As stated above, the following table is empty as a result of the truncation operation:

MariaDB [db_machine_learning]> select * from tbl_model_type;
Empty set (0.00 sec)
jeff1evesque commented 8 years ago

Since the csv file structure is identical between the classification, and regression model types, there are three cases that remain for this overall issue:

jeff1evesque commented 8 years ago

We are receiving the following warning during a Data New session using an xml svr sample dataset:

/vagrant/brain/database/db_query.py:119: Warning: Data truncated for column 'dep
_variable_label' at row 1
  self.cursor.execute(sql_statement, sql_args)

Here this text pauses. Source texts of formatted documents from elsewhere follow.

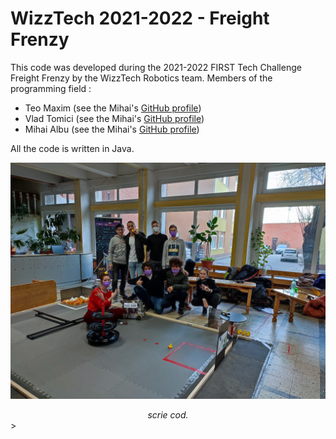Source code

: # WizzTech 2021-2022 - Freight Frenzy

This code was developed during the 2021-2022 FIRST Tech Challenge Freight Frenzy by the WizzTech Robotics team.
Members of the programming field :

- Teo Maxim (see the Mihai's [GitHub profile](https://github.com/tmaxmax))
- Vlad Tomici (see the Mihai's [GitHub profile](https://github.com/VladTomici14))
- Mihai Albu (see the Mihai's [GitHub profile](https://github.com/LittleGreenMen-1))

All the code is written in Java.

![Tema picture from the 2021-2022 remote regionals](images/team-photo-regionals.jpeg)

<center style="font-style: italic;"> scrie cod. </center>>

Therefore, we may need to adjust setup_tables.py.

jeff1evesque commented 8 years ago

2c2b4d0: resolves the truncated warning.

Now, we need to verify the programmatic api json converter, which can be done initially by manually running our unit tests.

jeff1evesque commented 8 years ago

We recursively ensured proper line endings from within the vagrant vm:

vagrant@vagrant-ubuntu-trusty-64:/vagrant$ sudo find /vagrant -type f -exec dos2unix {} \;

However, we are receiving the following traceback, corresponding to each assert svr unit test:

vagrant@vagrant-ubuntu-trusty-64:/vagrant/test$ py.test
============================= test session starts ==============================

platform linux2 -- Python 2.7.6, pytest-2.9.1, py-1.4.31, pluggy-0.3.1
rootdir: /vagrant/test, inifile: pytest.ini
collected 8 items

programmatic_interface/pytest_svm_session.py FF..
programmatic_interface/pytest_svr_session.py FF..

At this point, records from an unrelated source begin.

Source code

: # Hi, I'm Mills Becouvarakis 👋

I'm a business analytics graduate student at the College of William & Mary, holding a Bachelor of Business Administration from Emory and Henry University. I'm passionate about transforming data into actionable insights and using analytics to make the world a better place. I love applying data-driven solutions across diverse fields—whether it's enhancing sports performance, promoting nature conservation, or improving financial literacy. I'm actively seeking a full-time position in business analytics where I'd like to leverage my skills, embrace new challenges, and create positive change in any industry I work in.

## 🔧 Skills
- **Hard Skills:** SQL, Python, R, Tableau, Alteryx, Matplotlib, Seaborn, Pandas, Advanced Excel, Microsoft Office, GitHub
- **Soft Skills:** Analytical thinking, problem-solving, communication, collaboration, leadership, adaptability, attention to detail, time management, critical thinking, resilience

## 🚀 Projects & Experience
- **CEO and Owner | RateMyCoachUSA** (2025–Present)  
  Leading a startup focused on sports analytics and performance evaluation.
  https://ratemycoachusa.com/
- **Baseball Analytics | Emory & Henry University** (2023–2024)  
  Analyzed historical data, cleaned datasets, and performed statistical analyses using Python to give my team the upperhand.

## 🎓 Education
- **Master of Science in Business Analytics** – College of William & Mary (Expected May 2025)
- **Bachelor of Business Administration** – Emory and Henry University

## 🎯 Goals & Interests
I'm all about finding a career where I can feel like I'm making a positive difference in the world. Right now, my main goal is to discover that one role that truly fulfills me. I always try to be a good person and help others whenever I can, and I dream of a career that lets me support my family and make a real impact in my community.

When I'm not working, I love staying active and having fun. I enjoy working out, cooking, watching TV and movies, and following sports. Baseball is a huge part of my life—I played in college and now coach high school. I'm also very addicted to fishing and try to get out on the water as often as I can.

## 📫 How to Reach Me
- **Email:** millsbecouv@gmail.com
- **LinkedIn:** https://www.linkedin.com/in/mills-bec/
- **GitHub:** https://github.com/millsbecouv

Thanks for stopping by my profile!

=================================== FAILURES ===================================

________________________________ check_data_new ________________________________

    def check_data_new():
        """@check_data_new

        This method tests the 'data_new' session.

        """

>       assert requests.post(
            endpoint_url,
            headers=headers,
            data=get_sample_json('svm-data-new.json', 'svm')
        )
E       assert <Response [500]>
E        +  where <Response [500]> = <function post at 0x7feb7e57dde8>('http://l
ocalhost:5000/load-data/', headers={'Content-Type': 'application/json'}, data='{
"properties": {"session_name": "sample_title", "dataset_type": "json_string", "s
ession_type": "data_new"}, "dataset"...": 427, "indep-variable-5": 75.45, "indep
-variable-2": 101.21, "indep-variable-3": 0.832, "indep-variable-1": 22.67}}}')
E        +    where <function post at 0x7feb7e57dde8> = requests.post
E        +    and   '{"properties": {"session_name": "sample_title", "dataset_ty
pe": "json_string", "session_type": "data_new"}, "dataset"...": 427, "indep-vari
able-5": 75.45, "indep-variable-2": 101.21, "indep-variable-3": 0.832, "indep-va
riable-1": 22.67}}}' = get_sample_json('svm-data-new.json', 'svm')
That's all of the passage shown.